• PROMPT: Every entry below has to appear again in your reply, word for word, but no picture may.

• DATA RECORDS:
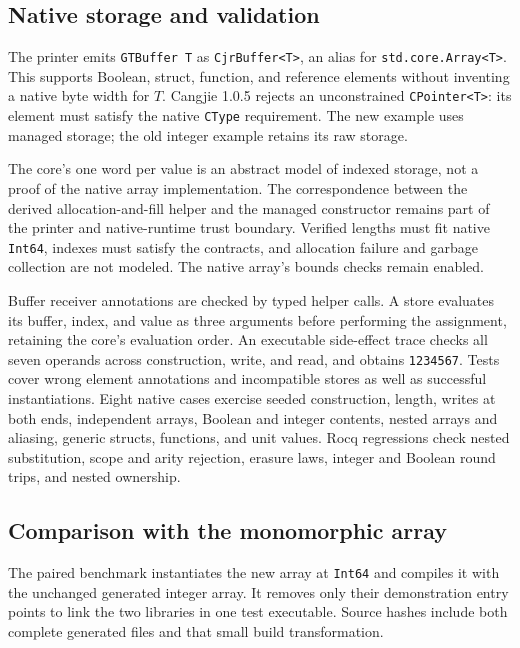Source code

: \subsection{Native storage and validation}

The printer emits \texttt{GTBuffer T} as \texttt{CjrBuffer<T>}, an alias
for \texttt{std.core.Array<T>}. This supports Boolean, struct, function,
and reference elements without inventing a native byte width for $T$.
Cangjie 1.0.5 rejects an unconstrained \texttt{CPointer<T>}: its element
must satisfy the native \texttt{CType} requirement. The new example uses
managed storage; the old integer example retains its raw storage.

The core's one word per value is an abstract model of indexed storage,
not a proof of the native array implementation. The correspondence between
the derived allocation-and-fill helper and the managed constructor remains
part of the printer and native-runtime trust boundary. Verified lengths
must fit native \texttt{Int64}, indexes must satisfy the contracts, and
allocation failure and garbage collection are not modeled. The native
array's bounds checks remain enabled.

Buffer receiver annotations are checked by typed helper calls. A store
evaluates its buffer, index, and value as three arguments before performing
the assignment, retaining the core's evaluation order. An executable
side-effect trace checks all seven operands across construction, write,
and read, and obtains \texttt{1234567}. Tests cover wrong
element annotations and incompatible stores as well as successful
instantiations. Eight native cases exercise seeded construction, length,
writes at both ends, independent arrays, Boolean and integer contents,
nested arrays and aliasing, generic structs, functions, and unit values.
Rocq regressions check nested substitution, scope and arity rejection,
erasure laws, integer and Boolean round trips, and nested ownership.

\subsection{Comparison with the monomorphic array}
\label{sec:poly-array-benchmark}

The paired benchmark instantiates the new array at \texttt{Int64} and
compiles it with the unchanged generated integer array. It removes only
their demonstration entry points to link the two libraries in one test
executable. Source hashes include both complete generated files and that
small build transformation.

• ANSWER AREA:
Source code

: \subsection{Native storage and validation}

The printer emits \texttt{GTBuffer T} as \texttt{CjrBuffer<T>}, an alias
for \texttt{std.core.Array<T>}. This supports Boolean, struct, function,
and reference elements without inventing a native byte width for $T$.
Cangjie 1.0.5 rejects an unconstrained \texttt{CPointer<T>}: its element
must satisfy the native \texttt{CType} requirement. The new example uses
managed storage; the old integer example retains its raw storage.

The core's one word per value is an abstract model of indexed storage,
not a proof of the native array implementation. The correspondence between
the derived allocation-and-fill helper and the managed constructor remains
part of the printer and native-runtime trust boundary. Verified lengths
must fit native \texttt{Int64}, indexes must satisfy the contracts, and
allocation failure and garbage collection are not modeled. The native
array's bounds checks remain enabled.

Buffer receiver annotations are checked by typed helper calls. A store
evaluates its buffer, index, and value as three arguments before performing
the assignment, retaining the core's evaluation order. An executable
side-effect trace checks all seven operands across construction, write,
and read, and obtains \texttt{1234567}. Tests cover wrong
element annotations and incompatible stores as well as successful
instantiations. Eight native cases exercise seeded construction, length,
writes at both ends, independent arrays, Boolean and integer contents,
nested arrays and aliasing, generic structs, functions, and unit values.
Rocq regressions check nested substitution, scope and arity rejection,
erasure laws, integer and Boolean round trips, and nested ownership.

\subsection{Comparison with the monomorphic array}
\label{sec:poly-array-benchmark}

The paired benchmark instantiates the new array at \texttt{Int64} and
compiles it with the unchanged generated integer array. It removes only
their demonstration entry points to link the two libraries in one test
executable. Source hashes include both complete generated files and that
small build transformation.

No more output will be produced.